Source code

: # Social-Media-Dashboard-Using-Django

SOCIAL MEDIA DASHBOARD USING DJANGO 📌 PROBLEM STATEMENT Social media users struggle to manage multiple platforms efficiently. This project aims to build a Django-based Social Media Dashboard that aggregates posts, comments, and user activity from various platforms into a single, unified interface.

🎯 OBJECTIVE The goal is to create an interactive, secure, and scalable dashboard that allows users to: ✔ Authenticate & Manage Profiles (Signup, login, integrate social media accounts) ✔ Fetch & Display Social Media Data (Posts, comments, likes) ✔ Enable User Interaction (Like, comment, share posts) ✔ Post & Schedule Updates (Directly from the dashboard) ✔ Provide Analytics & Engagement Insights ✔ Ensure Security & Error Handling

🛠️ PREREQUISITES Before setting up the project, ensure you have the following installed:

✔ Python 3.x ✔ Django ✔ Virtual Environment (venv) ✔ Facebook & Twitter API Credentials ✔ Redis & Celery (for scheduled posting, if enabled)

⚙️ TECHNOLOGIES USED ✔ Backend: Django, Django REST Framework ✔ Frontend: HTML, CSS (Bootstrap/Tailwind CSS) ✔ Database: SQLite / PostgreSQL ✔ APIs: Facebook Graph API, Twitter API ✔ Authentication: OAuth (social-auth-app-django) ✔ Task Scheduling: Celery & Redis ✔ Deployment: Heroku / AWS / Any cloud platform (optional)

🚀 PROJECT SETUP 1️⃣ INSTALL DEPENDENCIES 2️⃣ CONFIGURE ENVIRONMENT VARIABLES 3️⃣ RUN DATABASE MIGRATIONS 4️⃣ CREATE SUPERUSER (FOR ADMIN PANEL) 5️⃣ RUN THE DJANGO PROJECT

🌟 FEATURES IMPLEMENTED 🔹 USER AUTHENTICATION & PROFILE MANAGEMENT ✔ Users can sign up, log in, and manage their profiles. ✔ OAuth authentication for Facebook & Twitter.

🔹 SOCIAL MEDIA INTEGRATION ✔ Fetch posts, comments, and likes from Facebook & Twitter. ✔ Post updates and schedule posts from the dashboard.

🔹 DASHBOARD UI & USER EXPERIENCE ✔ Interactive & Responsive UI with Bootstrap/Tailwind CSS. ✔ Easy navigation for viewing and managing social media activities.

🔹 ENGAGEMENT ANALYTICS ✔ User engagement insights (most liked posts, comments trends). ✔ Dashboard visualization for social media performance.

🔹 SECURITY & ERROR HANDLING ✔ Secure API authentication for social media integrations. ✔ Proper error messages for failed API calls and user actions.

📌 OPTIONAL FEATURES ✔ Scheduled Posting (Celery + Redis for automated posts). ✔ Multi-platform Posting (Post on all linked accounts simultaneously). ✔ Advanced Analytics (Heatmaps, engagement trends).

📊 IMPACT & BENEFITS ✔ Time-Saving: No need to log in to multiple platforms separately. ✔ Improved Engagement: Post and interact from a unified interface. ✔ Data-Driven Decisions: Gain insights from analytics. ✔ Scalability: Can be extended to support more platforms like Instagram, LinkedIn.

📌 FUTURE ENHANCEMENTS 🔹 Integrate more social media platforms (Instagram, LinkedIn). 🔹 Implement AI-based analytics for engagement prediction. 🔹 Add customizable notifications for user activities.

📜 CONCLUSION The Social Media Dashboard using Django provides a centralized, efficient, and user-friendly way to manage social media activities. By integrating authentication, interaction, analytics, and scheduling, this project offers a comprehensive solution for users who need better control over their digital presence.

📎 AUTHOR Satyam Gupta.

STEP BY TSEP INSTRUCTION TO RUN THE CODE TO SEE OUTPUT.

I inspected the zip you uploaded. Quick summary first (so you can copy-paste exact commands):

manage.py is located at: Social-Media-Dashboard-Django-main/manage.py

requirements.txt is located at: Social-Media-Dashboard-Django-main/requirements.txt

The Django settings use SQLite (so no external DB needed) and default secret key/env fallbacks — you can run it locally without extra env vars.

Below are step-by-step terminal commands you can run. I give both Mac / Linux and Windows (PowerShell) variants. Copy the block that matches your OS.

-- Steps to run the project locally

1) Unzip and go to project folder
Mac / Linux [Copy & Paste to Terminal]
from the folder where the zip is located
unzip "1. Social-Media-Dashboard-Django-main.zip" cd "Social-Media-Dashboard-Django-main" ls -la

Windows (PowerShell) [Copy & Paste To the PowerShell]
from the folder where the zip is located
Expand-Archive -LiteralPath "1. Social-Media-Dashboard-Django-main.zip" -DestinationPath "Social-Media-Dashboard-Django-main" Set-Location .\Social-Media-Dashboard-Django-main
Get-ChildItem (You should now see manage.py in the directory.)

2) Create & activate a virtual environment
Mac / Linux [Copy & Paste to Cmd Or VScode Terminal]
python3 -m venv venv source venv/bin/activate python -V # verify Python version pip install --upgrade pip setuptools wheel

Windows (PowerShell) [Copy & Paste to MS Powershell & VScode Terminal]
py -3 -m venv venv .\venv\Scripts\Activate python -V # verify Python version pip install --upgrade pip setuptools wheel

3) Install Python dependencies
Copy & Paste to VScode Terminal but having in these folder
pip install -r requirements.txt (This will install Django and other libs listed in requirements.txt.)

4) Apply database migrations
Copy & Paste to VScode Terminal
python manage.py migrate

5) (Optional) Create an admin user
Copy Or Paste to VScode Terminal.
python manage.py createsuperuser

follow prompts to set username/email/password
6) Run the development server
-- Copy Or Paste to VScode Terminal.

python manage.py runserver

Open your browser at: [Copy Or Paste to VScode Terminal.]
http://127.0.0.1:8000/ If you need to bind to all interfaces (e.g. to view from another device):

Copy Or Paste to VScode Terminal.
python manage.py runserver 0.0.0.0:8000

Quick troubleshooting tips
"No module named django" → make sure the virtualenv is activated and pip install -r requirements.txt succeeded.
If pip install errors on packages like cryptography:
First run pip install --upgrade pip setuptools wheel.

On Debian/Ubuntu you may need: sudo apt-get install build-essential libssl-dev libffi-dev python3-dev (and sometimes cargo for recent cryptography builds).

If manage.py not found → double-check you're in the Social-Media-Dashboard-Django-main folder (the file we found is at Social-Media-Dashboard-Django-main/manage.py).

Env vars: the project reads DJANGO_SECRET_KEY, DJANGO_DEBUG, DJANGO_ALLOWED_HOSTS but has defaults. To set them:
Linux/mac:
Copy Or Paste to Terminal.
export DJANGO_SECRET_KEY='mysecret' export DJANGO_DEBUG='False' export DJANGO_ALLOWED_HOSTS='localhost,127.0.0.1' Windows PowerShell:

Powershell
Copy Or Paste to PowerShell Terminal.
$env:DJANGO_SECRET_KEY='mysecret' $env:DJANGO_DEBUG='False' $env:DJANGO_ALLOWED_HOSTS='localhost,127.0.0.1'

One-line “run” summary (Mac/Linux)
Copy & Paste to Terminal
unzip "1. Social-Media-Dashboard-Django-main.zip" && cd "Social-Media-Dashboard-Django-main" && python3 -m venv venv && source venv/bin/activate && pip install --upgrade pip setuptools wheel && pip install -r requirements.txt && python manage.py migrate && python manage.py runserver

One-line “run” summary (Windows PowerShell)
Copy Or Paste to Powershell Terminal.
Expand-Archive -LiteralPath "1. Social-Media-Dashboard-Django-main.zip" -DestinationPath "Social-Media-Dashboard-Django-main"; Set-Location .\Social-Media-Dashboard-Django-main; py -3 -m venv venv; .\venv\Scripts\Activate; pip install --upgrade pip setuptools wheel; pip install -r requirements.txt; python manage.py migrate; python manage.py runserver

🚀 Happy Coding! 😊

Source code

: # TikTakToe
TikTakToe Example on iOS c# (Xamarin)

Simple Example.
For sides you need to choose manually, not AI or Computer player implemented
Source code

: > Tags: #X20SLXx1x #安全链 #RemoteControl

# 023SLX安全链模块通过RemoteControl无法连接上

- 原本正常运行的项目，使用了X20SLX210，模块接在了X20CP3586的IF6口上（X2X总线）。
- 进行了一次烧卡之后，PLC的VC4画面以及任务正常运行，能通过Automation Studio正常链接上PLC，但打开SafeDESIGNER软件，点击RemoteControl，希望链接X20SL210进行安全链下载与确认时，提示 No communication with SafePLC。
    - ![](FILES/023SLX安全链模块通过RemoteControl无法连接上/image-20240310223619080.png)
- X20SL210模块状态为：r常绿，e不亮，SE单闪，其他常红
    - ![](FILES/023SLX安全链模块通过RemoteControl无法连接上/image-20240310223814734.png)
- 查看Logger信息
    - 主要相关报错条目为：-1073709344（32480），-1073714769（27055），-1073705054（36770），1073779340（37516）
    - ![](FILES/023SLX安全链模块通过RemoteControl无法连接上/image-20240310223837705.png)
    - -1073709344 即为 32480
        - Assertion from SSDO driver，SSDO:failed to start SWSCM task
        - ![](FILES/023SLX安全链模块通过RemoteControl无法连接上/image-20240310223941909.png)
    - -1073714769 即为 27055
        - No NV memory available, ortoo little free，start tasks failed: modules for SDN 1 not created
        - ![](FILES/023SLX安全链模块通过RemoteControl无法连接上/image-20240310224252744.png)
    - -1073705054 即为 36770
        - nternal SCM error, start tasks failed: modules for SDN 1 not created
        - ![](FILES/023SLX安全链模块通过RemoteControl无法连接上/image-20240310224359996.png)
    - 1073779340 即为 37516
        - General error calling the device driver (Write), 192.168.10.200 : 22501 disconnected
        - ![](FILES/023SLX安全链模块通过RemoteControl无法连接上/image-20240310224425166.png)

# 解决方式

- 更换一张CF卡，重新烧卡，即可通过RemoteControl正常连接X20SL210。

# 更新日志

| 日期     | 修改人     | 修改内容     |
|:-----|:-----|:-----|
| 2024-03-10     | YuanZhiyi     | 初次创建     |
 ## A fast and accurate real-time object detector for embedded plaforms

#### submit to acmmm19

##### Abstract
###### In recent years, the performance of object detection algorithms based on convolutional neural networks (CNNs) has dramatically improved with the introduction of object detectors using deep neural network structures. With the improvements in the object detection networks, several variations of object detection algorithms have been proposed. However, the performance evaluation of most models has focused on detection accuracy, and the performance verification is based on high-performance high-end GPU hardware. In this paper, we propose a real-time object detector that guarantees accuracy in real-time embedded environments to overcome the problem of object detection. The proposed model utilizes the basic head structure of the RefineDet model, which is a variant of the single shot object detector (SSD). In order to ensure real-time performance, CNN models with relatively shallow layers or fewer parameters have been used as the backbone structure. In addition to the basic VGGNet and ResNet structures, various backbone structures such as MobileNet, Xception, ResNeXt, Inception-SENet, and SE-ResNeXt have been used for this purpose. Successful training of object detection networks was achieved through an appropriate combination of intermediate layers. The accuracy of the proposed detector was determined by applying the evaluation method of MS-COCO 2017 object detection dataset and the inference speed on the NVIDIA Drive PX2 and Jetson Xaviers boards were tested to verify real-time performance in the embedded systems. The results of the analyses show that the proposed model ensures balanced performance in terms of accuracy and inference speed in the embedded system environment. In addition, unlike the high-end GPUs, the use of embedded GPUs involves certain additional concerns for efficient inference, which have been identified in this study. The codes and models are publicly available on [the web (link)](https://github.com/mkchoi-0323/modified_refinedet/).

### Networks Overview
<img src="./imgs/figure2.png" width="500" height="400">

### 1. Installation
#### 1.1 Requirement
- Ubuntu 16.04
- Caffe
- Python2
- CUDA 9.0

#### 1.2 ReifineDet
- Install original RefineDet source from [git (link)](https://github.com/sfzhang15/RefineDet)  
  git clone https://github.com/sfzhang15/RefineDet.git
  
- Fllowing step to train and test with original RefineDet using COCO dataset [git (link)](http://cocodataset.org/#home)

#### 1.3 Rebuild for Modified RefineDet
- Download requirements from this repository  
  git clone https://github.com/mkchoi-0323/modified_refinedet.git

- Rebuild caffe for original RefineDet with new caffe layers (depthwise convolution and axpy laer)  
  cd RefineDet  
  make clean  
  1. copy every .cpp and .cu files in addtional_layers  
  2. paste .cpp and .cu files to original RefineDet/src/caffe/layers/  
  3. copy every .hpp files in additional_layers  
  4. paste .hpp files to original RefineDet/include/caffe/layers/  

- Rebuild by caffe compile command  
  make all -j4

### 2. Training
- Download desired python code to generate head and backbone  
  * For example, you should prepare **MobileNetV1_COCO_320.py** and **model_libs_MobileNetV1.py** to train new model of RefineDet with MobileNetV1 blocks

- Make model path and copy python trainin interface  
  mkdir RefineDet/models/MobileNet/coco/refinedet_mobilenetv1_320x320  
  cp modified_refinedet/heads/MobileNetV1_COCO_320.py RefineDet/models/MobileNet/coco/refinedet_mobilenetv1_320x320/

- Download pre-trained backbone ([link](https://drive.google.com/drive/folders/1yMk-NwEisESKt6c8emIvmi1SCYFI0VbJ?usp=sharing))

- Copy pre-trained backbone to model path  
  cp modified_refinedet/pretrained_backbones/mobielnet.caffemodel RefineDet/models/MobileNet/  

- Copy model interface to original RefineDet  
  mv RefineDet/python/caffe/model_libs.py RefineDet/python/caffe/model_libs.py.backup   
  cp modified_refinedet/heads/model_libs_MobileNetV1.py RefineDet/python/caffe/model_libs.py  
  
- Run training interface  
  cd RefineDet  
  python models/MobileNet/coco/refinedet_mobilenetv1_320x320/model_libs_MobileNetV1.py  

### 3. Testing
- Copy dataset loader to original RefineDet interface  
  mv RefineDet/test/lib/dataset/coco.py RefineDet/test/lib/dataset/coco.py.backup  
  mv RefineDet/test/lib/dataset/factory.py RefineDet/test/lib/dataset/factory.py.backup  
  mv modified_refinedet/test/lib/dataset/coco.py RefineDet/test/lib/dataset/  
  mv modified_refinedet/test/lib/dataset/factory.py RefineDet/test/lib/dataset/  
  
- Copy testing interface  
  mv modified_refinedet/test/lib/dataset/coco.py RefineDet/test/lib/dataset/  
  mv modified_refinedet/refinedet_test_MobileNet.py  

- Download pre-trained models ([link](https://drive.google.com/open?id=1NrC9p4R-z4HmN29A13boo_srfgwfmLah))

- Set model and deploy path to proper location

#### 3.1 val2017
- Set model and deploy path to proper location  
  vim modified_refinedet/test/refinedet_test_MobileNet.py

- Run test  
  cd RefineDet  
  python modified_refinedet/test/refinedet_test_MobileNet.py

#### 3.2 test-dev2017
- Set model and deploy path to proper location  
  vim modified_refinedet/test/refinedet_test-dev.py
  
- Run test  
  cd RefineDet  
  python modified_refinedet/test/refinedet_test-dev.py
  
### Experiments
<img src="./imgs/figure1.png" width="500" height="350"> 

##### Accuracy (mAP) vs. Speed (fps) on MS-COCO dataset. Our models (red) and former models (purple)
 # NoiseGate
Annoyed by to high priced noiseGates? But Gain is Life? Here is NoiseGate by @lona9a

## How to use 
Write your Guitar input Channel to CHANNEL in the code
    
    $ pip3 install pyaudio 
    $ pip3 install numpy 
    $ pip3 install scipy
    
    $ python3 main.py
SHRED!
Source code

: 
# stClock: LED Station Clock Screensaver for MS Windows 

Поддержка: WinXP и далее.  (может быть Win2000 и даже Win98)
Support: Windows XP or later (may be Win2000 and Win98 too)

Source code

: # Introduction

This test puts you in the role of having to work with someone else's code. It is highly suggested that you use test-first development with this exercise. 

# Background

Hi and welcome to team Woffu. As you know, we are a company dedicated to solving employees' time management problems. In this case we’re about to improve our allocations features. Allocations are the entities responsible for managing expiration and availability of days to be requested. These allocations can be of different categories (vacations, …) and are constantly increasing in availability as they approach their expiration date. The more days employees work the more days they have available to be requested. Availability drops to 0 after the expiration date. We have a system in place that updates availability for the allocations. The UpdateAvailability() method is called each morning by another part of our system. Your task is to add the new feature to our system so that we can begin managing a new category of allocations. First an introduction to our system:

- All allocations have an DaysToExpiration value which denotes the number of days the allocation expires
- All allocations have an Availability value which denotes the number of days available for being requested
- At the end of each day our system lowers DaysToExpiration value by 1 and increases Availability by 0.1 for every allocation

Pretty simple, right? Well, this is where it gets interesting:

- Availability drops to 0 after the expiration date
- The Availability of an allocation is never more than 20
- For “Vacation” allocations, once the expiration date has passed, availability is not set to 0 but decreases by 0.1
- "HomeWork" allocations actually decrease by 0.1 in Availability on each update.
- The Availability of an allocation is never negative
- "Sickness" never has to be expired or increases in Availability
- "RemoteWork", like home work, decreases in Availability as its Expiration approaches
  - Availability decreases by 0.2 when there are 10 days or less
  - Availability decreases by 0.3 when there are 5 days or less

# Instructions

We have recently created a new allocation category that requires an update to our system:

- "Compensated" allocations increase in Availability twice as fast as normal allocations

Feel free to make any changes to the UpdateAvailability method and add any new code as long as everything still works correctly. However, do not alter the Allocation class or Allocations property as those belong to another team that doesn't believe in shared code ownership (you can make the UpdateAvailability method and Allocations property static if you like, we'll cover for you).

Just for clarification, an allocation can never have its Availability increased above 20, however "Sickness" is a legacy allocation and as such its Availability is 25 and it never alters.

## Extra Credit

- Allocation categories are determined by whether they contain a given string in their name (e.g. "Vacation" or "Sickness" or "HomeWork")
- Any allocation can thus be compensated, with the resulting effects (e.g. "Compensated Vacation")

------------

Activity.
Return a word-for-word copy of the lines above from the one holding "PREREQUISITES Before setting" through the one holding "posting, if enabled)", with both of them included and nothing besides.

Your solution.
🛠️ PREREQUISITES Before setting up the project, ensure you have the following installed:

✔ Python 3.x ✔ Django ✔ Virtual Environment (venv) ✔ Facebook & Twitter API Credentials ✔ Redis & Celery (for scheduled posting, if enabled)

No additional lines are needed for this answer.